* What the task asks *
The answer must consist of every line from the entries below that contains the word "Ministre".

Segment Start: Provided entries

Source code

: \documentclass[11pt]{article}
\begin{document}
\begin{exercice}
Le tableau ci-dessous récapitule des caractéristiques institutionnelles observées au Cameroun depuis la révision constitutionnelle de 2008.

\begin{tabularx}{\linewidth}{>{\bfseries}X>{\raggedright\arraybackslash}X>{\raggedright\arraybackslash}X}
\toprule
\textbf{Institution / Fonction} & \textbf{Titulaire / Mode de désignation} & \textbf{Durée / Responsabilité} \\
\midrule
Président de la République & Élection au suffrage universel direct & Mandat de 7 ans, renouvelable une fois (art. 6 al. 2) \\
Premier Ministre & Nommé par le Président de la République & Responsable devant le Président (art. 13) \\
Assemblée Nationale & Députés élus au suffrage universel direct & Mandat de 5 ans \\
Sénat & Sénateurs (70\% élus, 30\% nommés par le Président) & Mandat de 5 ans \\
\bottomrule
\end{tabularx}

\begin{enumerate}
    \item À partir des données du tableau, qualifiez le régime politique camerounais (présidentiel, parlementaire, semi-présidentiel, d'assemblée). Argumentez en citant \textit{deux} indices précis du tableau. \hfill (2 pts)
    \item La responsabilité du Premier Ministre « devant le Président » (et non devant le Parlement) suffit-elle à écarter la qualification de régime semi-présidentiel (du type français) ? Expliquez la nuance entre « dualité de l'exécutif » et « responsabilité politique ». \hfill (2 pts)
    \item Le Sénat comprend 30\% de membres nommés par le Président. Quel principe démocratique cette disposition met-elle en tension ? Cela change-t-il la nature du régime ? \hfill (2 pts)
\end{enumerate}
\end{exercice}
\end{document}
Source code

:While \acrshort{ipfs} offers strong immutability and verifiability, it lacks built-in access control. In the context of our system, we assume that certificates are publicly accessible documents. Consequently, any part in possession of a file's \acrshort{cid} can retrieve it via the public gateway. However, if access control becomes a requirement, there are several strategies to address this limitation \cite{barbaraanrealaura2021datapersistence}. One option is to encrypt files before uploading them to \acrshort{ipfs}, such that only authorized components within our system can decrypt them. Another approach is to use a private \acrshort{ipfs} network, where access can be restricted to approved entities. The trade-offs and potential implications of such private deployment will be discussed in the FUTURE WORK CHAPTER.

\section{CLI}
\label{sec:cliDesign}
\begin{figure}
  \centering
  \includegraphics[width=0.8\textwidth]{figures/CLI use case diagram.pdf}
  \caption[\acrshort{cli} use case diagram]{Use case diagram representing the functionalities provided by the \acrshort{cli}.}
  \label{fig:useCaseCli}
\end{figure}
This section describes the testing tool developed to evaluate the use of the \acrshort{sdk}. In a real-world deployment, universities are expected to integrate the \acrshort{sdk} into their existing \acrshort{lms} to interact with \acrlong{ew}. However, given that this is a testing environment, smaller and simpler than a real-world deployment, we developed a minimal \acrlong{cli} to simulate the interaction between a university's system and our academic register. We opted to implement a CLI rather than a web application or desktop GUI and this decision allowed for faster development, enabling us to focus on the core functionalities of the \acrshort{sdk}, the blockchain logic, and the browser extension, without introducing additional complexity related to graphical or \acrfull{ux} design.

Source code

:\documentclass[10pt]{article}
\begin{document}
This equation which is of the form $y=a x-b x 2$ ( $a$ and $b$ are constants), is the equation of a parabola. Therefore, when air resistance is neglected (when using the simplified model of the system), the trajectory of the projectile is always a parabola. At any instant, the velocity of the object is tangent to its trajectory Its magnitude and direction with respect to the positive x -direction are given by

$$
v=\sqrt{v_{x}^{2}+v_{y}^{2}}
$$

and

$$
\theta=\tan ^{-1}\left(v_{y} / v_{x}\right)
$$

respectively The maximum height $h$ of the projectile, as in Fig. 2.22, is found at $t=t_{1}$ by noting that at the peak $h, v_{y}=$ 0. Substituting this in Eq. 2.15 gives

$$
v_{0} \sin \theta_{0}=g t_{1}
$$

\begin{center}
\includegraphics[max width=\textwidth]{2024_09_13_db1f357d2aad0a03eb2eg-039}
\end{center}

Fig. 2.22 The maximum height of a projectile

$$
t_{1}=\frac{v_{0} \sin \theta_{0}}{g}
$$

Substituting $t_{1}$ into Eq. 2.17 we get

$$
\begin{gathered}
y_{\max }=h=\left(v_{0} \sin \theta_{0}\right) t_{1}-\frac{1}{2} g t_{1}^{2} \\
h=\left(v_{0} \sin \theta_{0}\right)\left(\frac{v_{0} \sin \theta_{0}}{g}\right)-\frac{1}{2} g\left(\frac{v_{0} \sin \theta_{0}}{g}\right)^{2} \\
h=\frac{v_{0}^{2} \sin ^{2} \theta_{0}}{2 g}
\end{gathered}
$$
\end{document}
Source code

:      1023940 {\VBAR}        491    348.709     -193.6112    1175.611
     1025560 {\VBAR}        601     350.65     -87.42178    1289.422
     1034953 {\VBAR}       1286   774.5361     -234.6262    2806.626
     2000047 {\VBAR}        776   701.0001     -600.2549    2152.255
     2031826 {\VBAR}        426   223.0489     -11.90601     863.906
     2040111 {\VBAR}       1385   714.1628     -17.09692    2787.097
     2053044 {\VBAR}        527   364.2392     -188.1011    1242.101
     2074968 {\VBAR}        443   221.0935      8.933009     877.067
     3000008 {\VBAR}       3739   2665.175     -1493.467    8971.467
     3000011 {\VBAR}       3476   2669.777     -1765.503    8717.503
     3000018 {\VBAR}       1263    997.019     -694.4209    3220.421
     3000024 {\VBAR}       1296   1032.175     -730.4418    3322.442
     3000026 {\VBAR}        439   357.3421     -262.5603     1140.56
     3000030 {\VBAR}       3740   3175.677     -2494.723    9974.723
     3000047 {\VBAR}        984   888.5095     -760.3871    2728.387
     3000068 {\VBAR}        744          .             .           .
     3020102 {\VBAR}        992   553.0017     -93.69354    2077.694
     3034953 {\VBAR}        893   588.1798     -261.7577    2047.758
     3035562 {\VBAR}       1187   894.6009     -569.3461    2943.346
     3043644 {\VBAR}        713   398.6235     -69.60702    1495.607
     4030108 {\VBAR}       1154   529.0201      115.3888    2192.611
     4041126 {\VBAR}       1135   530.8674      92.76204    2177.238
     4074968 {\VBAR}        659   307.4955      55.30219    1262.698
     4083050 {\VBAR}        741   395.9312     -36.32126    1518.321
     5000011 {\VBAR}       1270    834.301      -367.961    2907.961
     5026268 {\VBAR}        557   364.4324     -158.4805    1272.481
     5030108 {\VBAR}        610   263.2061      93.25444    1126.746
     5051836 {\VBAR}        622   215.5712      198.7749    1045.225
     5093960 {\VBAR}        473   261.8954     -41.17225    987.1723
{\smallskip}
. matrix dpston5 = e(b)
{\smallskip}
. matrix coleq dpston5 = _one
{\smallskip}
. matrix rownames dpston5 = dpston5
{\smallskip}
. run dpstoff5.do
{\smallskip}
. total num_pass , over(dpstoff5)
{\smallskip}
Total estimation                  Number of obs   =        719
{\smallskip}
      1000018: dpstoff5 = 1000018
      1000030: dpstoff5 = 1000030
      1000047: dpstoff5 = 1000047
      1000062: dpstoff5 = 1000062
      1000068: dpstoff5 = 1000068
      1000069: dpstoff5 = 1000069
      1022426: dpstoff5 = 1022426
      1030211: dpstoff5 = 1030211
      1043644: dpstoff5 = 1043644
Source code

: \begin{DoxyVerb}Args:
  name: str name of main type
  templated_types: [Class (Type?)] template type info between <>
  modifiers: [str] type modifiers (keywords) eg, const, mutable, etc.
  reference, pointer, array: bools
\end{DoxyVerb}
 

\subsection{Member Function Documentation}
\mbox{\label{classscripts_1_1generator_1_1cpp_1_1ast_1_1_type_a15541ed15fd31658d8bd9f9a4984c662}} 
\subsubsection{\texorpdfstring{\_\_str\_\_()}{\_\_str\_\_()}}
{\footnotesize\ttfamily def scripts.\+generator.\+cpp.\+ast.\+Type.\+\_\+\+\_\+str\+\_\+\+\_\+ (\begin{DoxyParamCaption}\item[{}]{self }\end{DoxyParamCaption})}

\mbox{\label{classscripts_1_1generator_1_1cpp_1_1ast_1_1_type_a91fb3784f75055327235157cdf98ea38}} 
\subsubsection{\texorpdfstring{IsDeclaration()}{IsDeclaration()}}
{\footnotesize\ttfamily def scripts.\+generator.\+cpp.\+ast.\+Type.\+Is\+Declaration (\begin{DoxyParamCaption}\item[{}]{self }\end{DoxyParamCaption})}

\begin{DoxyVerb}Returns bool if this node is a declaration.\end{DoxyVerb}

Segment End: Provided entries

* Solution *
Premier Ministre & Nommé par le Président de la République & Responsable devant le Président (art. 13) \\
    \item La responsabilité du Premier Ministre « devant le Président » (et non devant le Parlement) suffit-elle à écarter la qualification de régime semi-présidentiel (du type français) ? Expliquez la nuance entre « dualité de l'exécutif » et « responsabilité politique ». \hfill (2 pts)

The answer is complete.